I'm going to try insulate as much as I can but there's only so much I could realistically do. Any suggestions on how I could bring the temperatures up a few degrees? It seems like most heaters would bring it up far too much, since it's where I store fermenting beer (which has its own heater)
 
You will be just fine. All my beers have been conditioning at 55°F all winter with no problems. In my experience it doesn't even take that much longer.
 
I've never really heard of 3 weeks priming, usually I'm looking at 1 week to carb and any additional time is just conditioning, which I only do for some beers (some go in the fridge right after 1 week of carbing). Anywho, 60 should be just fine, maybe slightly slower.
 
I've never really heard of 3 weeks priming, usually I'm looking at 1 week to carb and any additional time is just conditioning, which I only do for some beers (some go in the fridge right after 1 week of carbing). Anywho, 60 should be just fine, maybe slightly slower.

Beer can carb in a week (my polypins are usually ready for tapping at 5 days), but in bottles 3 weeks provides more consistent carbonation, as lots of microfactors can cause bottles to carb at different rates.

As far as the OP, it depends on the beer. Certain strains that don't do well cold or are really prone to flocculating (some English and Belgian strains) might be a problem. But lagers and most ales should be just fine, might just take a little bit longer.
 
This time of year my basement where I bottle condition has temps in the low-mid 60's. So I put a heating pad set on low in the insulated box with them. Warms things up nicely.
 
My bottles took forever to carb around 60-65 earlier this winter. Shocked to hear you guys have had good results within a week at that temp.
 
My (almost) California Common carbed up just fine 3 weeks around 60F. Bry 97 yeast. I doubt you'd fine any yeast that won't carbonate it at all in that temperature range unless it was super stressed and high ABV. For most situations you should be just fine in a 3-4 week range.
 
I used to bottle condition in the same basement bathroom I fermented it. It was roughly 57-65 degrees F. I found after a couple batches that moving my bottle conditioning beer upstairs into a room that was closer to 70 and even putting bottles by the heater duct increased the speed they would carbonate.

Warmer room equaled faster carb! - For me at least. worked for a stout, brown ale and irish reds.
 
I think 60-62 will be okay, but may take a little longer. I found some strains, as mentioned above, will quickly drop out if you let them get down to 50-55. Then, you need to rouse them and heat to get them to finish their work. Heating alone did not work, within a reasonable time frame. Lesson learned: Don't let the yeast chill enough to drop out.
 
Any suggestions on how I could bring the temperatures up a few degrees?
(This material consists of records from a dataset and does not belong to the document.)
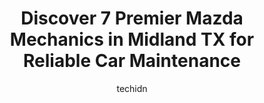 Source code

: ---
layout: ampstory
image: https://images.unsplash.com/photo-1610998342124-c4fcba4cf4bf?ixlib=rb-4.0.3&ixid=MnwxMjA3fDB8MHxwaG90by1wYWdlfHx8fGVufDB8fHx8&auto=format&fit=crop&w=640&h=853&q=80
author: techidn
featured: false
description: Entrust your vehicle to the 7 best Mazda Mechanic in Midland TX, USA and experience the difference they can make. With their extensive knowledge, state-of-the-art facilities, and commitment 
title: Discover 7 Premier Mazda Mechanics in Midland TX for Reliable Car Maintenance
cover:
   title: Discover 7 Premier Mazda Mechanics in Midland TX for Reliable Car Maintenance
   subtitle: Rickpate
   background: https://images.unsplash.com/photo-1610998342124-c4fcba4cf4bf?ixlib=rb-4.0.3&ixid=MnwxMjA3fDB8MHxwaG90by1wYWdlfHx8fGVufDB8fHx8&auto=format&fit=crop&w=640&h=853&q=80

pages: 
 - layout: thirds
   top: <h1>#1 Lone Star Automotive</h1>
   bottom: "<p>Thank you so much Lone Star Automotive! They were very quick to help me and were very accommodating! I dont have much automotive knowledge so I always feel a little un</p>"
   background: https://www.knot35.com/toplist/wp-content/uploads/2023/06/best-mazda-mechanic-1-in-midland-tx-1685831043.jpeg
   backgroundblur: true
 - layout: thirds
   top: <h1>#2 Dannys Automotive</h1>
   bottom: "<p>1904 W Front St, Midland, TX 79701, United States</p>"
   background: https://www.knot35.com/toplist/wp-content/uploads/2023/06/best-mazda-mechanic-2-in-midland-tx-1685831044.jpeg
   cta:
      link: https://www.knot35.com/toplist/discover-7-premier-mazda-mechanics-in-midland-tx-for-reliable-car-maintenance/
      text: Discover 7 Premier Mazda Mechanics in Midland TX for Reliable Car Maintenance
 - layout: thirds
   top: <h1>#3 All American Chevrolet Of Midland Service Center</h1>
   bottom: "<p>4100 W Wall St Suite #100, Midland, TX 79703, United States</p>"
   background: https://www.knot35.com/toplist/wp-content/uploads/2023/06/best-mazda-mechanic-3-in-midland-tx-1685831045.jpeg
   cta:
      link: https://www.knot35.com/toplist/discover-7-premier-mazda-mechanics-in-midland-tx-for-reliable-car-maintenance/
      text: Discover 7 Premier Mazda Mechanics in Midland TX for Reliable Car Maintenance
 - layout: thirds
   top: <h1>#4 Wall Street Automotive</h1>
   bottom: "<p>3404 W Wall St, Midland, TX 79701, United States</p>"
   background: https://images.unsplash.com/photo-1509114397022-ed747cca3f65?ixlib=rb-4.0.3&ixid=MnwxMjA3fDB8MHxwaG90by1wYWdlfHx8fGVufDB8fHx8&auto=format&fit=crop&w=640&h=853&q=80
   cta:
      link: https://www.knot35.com/toplist/discover-7-premier-mazda-mechanics-in-midland-tx-for-reliable-car-maintenance/
      text: Discover 7 Premier Mazda Mechanics in Midland TX for Reliable Car Maintenance
 - layout: thirds
   top: <h1>#5 Sugars Auto Repair</h1>
   bottom: "<p>1102 E Scharbauer Dr, Midland, TX 79705, United States</p>"
   background: https://images.unsplash.com/photo-1597773150796-e5c14ebecbf5?ixlib=rb-4.0.3&ixid=MnwxMjA3fDB8MHxwaG90by1wYWdlfHx8fGVufDB8fHx8&auto=format&fit=crop&w=640&h=853&q=80
   cta:
      link: https://www.knot35.com/toplist/discover-7-premier-mazda-mechanics-in-midland-tx-for-reliable-car-maintenance/
      text: Discover 7 Premier Mazda Mechanics in Midland TX for Reliable Car Maintenance
 - layout: thirds
   top: <h1>#6 Laras Automotive</h1>
   bottom: "<p>1302 N Lamesa Rd, Midland, TX 79701, United States</p>"
   background: https://images.unsplash.com/photo-1540457036297-448b6b99e91c?ixlib=rb-4.0.3&ixid=MnwxMjA3fDB8MHxwaG90by1wYWdlfHx8fGVufDB8fHx8&auto=format&fit=crop&w=640&h=853&q=80
   cta:
      link: https://www.knot35.com/toplist/discover-7-premier-mazda-mechanics-in-midland-tx-for-reliable-car-maintenance/
      text: Discover 7 Premier Mazda Mechanics in Midland TX for Reliable Car Maintenance
 - layout: thirds
   top: <h1>#7 Nissan of Midland Service</h1>
   bottom: "<p>4800 Loop 250 Frontage Rd, Midland, TX 79707, United States</p>"
   background: https://images.unsplash.com/photo-1522441815192-d9f04eb0615c?ixlib=rb-4.0.3&ixid=MnwxMjA3fDB8MHxwaG90by1wYWdlfHx8fGVufDB8fHx8&auto=format&fit=crop&w=640&h=853&q=80
   cta:
      link: https://www.knot35.com/toplist/discover-7-premier-mazda-mechanics-in-midland-tx-for-reliable-car-maintenance/
      text: Discover 7 Premier Mazda Mechanics in Midland TX for Reliable Car Maintenance
 - layout: thirds
   middle: Continue reading...
   background: https://images.unsplash.com/photo-1618556658017-fd9c732d1360?ixlib=rb-4.0.3&ixid=MnwxMjA3fDB8MHxwaG90by1wYWdlfHx8fGVufDB8fHx8&auto=format&fit=crop&w=640&h=853&q=80
   cta:
      link: https://www.knot35.com/toplist/discover-7-premier-mazda-mechanics-in-midland-tx-for-reliable-car-maintenance/
      text: Discover 7 Premier Mazda Mechanics in Midland TX for Reliable Car Maintenance
      
---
Leave the closet door open.

Btw it's strain/state of the beer dependent as to wether your yeast will carb up at 60F, same is really true for any yeast - it's scenario dependent. Under most any normal circumstance with most anything except for a few stressed high flocculating strains it'll carb up no problem.
 
Thanks everyone! I'll take it that it'll still carb then, but it'll take longer. As for what beer/yeast it is, it's a Weiss beer, with German wheat yeast that came with the kit. Considering I fermented happily around 70-72f, I was a little worried that it wouldn't carb at all at the lower temps. I'll try think more on how to increase the temperature, but it's good to know that it's unlikely to just not work.